Start of RECORDED DATA
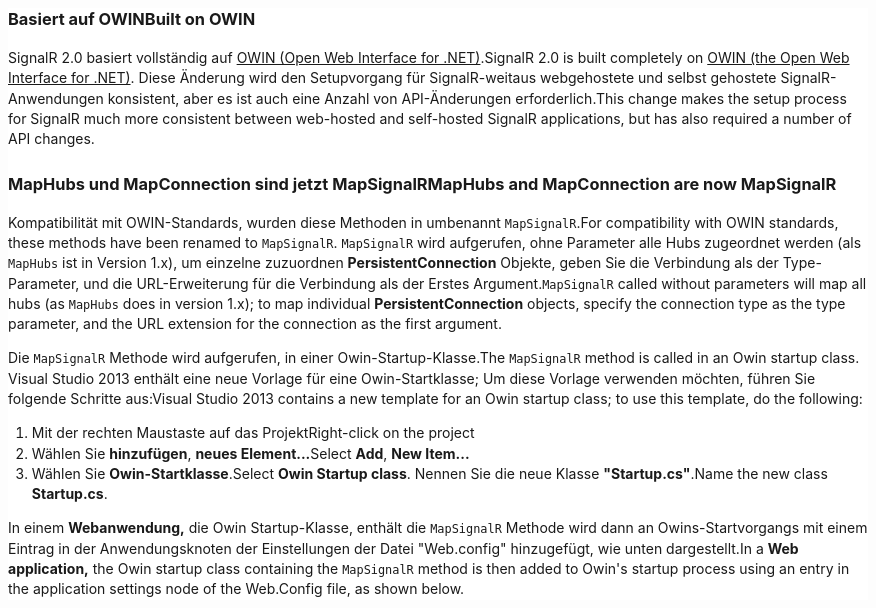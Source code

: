 <a id="builtonowin"></a>
### <a name="built-on-owin"></a><span data-ttu-id="b18e1-331">Basiert auf OWIN</span><span class="sxs-lookup"><span data-stu-id="b18e1-331">Built on OWIN</span></span>

<span data-ttu-id="b18e1-332">SignalR 2.0 basiert vollständig auf [OWIN (Open Web Interface for .NET)](http://owin.org/).</span><span class="sxs-lookup"><span data-stu-id="b18e1-332">SignalR 2.0 is built completely on [OWIN (the Open Web Interface for .NET)](http://owin.org/).</span></span> <span data-ttu-id="b18e1-333">Diese Änderung wird den Setupvorgang für SignalR-weitaus webgehostete und selbst gehostete SignalR-Anwendungen konsistent, aber es ist auch eine Anzahl von API-Änderungen erforderlich.</span><span class="sxs-lookup"><span data-stu-id="b18e1-333">This change makes the setup process for SignalR much more consistent between web-hosted and self-hosted SignalR applications, but has also required a number of API changes.</span></span>

<a id="MapSignalR"></a>

### <a name="maphubs-and-mapconnection-are-now-mapsignalr"></a><span data-ttu-id="b18e1-334">MapHubs und MapConnection sind jetzt MapSignalR</span><span class="sxs-lookup"><span data-stu-id="b18e1-334">MapHubs and MapConnection are now MapSignalR</span></span>

<span data-ttu-id="b18e1-335">Kompatibilität mit OWIN-Standards, wurden diese Methoden in umbenannt `MapSignalR`.</span><span class="sxs-lookup"><span data-stu-id="b18e1-335">For compatibility with OWIN standards, these methods have been renamed to `MapSignalR`.</span></span> <span data-ttu-id="b18e1-336">`MapSignalR` wird aufgerufen, ohne Parameter alle Hubs zugeordnet werden (als `MapHubs` ist in Version 1.x), um einzelne zuzuordnen **PersistentConnection** Objekte, geben Sie die Verbindung als der Type-Parameter, und die URL-Erweiterung für die Verbindung als der Erstes Argument.</span><span class="sxs-lookup"><span data-stu-id="b18e1-336">`MapSignalR` called without parameters will map all hubs (as `MapHubs` does in version 1.x); to map individual **PersistentConnection** objects, specify the connection type as the type parameter, and the URL extension for the connection as the first argument.</span></span>

<span data-ttu-id="b18e1-337">Die `MapSignalR` Methode wird aufgerufen, in einer Owin-Startup-Klasse.</span><span class="sxs-lookup"><span data-stu-id="b18e1-337">The `MapSignalR` method is called in an Owin startup class.</span></span> <span data-ttu-id="b18e1-338">Visual Studio 2013 enthält eine neue Vorlage für eine Owin-Startklasse; Um diese Vorlage verwenden möchten, führen Sie folgende Schritte aus:</span><span class="sxs-lookup"><span data-stu-id="b18e1-338">Visual Studio 2013 contains a new template for an Owin startup class; to use this template, do the following:</span></span>

1. <span data-ttu-id="b18e1-339">Mit der rechten Maustaste auf das Projekt</span><span class="sxs-lookup"><span data-stu-id="b18e1-339">Right-click on the project</span></span>
2. <span data-ttu-id="b18e1-340">Wählen Sie **hinzufügen**, **neues Element...**</span><span class="sxs-lookup"><span data-stu-id="b18e1-340">Select **Add**, **New Item...**</span></span>
3. <span data-ttu-id="b18e1-341">Wählen Sie **Owin-Startklasse**.</span><span class="sxs-lookup"><span data-stu-id="b18e1-341">Select **Owin Startup class**.</span></span> <span data-ttu-id="b18e1-342">Nennen Sie die neue Klasse **"Startup.cs"**.</span><span class="sxs-lookup"><span data-stu-id="b18e1-342">Name the new class **Startup.cs**.</span></span>

<span data-ttu-id="b18e1-343">In einem **Webanwendung,** die Owin Startup-Klasse, enthält die `MapSignalR` Methode wird dann an Owins-Startvorgangs mit einem Eintrag in der Anwendungsknoten der Einstellungen der Datei "Web.config" hinzugefügt, wie unten dargestellt.</span><span class="sxs-lookup"><span data-stu-id="b18e1-343">In a **Web application,** the Owin startup class containing the `MapSignalR` method is then added to Owin's startup process using an entry in the application settings node of the Web.Config file, as shown below.</span></span>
End of RECORDED DATA
## ASSIGNED TASK
Write out exactly the lines that fall from the line with "on the project</span></span>" to the line with "new class **Startup.cs**.</span></span>" in the records above, keeping both ends.

## EXERCISE SOLUTION
1. <span data-ttu-id="b18e1-339">Mit der rechten Maustaste auf das Projekt</span><span class="sxs-lookup"><span data-stu-id="b18e1-339">Right-click on the project</span></span>
2. <span data-ttu-id="b18e1-340">Wählen Sie **hinzufügen**, **neues Element...**</span><span class="sxs-lookup"><span data-stu-id="b18e1-340">Select **Add**, **New Item...**</span></span>
3. <span data-ttu-id="b18e1-341">Wählen Sie **Owin-Startklasse**.</span><span class="sxs-lookup"><span data-stu-id="b18e1-341">Select **Owin Startup class**.</span></span> <span data-ttu-id="b18e1-342">Nennen Sie die neue Klasse **"Startup.cs"**.</span><span class="sxs-lookup"><span data-stu-id="b18e1-342">Name the new class **Startup.cs**.</span></span>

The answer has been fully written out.